Across all of the records below, determine the number of lines containing the string "australis"; reply with that number only.

• _Exercise input_
┌──
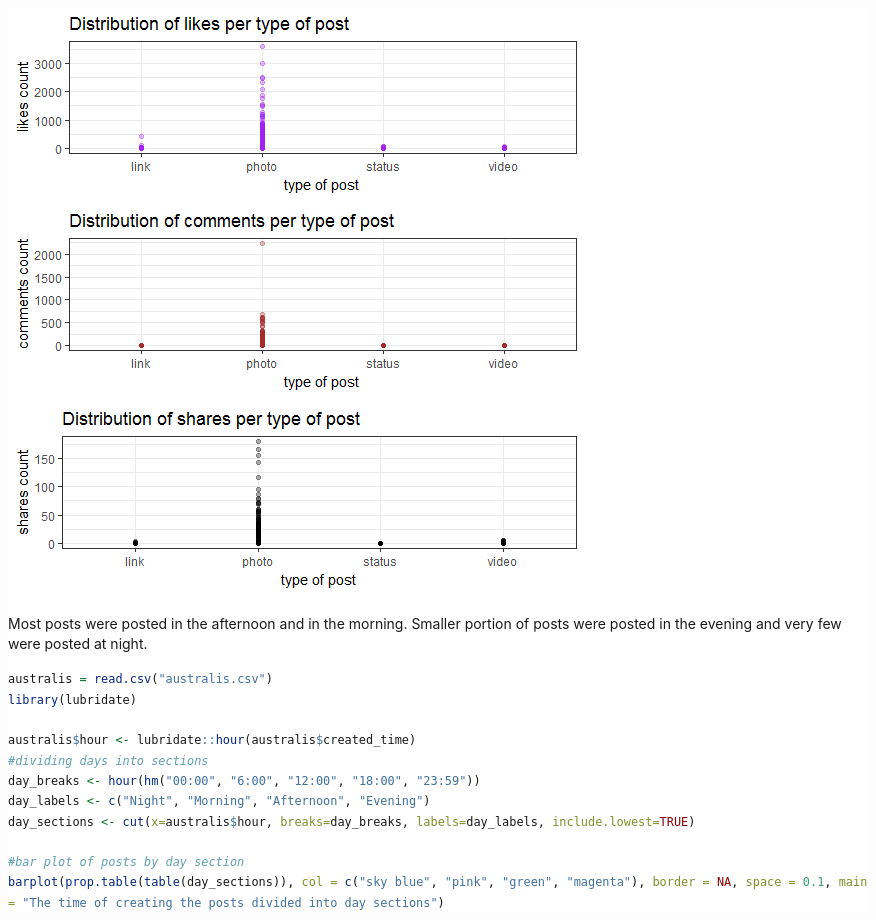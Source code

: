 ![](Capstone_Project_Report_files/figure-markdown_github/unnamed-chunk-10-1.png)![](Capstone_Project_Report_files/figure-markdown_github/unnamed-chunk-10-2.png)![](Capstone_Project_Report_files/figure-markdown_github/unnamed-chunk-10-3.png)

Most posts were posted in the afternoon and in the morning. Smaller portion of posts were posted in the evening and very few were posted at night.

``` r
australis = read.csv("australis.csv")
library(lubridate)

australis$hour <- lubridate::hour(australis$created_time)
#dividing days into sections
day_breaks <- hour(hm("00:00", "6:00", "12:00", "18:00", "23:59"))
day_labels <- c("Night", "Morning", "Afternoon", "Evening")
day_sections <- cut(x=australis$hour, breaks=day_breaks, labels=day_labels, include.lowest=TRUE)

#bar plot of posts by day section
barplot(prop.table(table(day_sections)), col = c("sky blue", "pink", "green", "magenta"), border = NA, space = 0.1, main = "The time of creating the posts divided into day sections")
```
└──
• _Reply_
3